Plain-text document sources:
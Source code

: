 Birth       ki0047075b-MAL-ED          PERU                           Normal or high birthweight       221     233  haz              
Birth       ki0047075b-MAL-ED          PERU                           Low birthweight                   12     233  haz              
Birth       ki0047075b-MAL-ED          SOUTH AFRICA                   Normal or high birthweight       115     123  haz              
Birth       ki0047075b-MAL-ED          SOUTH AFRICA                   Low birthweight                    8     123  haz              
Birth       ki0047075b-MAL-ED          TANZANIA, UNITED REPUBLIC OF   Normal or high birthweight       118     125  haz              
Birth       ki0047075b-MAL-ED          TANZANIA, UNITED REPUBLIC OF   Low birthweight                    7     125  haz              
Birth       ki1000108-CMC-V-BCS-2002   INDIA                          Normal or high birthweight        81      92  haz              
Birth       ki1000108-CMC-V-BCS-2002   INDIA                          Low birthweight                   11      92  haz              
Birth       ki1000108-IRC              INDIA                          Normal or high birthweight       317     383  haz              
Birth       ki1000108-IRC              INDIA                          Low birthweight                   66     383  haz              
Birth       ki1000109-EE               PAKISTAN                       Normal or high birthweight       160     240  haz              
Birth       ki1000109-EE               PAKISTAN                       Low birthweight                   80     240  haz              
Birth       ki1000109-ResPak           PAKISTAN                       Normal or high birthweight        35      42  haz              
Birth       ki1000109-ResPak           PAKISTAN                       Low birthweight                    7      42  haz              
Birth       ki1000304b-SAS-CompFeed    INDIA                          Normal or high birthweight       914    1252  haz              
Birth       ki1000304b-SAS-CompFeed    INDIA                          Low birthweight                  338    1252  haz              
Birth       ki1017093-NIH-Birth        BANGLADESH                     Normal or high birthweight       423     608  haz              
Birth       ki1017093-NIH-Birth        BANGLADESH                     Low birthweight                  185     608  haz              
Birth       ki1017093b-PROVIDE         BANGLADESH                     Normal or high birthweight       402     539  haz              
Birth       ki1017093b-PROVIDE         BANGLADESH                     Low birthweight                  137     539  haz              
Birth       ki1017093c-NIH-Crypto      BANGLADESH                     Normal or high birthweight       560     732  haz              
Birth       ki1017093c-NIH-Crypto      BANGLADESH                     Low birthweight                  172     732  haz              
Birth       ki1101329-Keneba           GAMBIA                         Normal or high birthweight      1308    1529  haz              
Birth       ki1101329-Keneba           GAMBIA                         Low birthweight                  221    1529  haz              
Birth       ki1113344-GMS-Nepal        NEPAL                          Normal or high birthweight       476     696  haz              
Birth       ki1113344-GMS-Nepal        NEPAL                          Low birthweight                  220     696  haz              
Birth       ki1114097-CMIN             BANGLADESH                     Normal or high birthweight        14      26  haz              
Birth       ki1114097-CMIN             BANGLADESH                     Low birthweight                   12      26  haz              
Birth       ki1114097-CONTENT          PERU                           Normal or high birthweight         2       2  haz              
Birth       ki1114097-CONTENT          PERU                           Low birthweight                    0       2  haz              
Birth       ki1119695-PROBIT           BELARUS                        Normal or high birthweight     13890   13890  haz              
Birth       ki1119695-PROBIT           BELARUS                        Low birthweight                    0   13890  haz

-- Task details --
Where a line of the records includes "GAMBIA", copy it.

-- Result of the task --
Birth       ki1101329-Keneba           GAMBIA                         Normal or high birthweight      1308    1529  haz              
Birth       ki1101329-Keneba           GAMBIA                         Low birthweight                  221    1529  haz              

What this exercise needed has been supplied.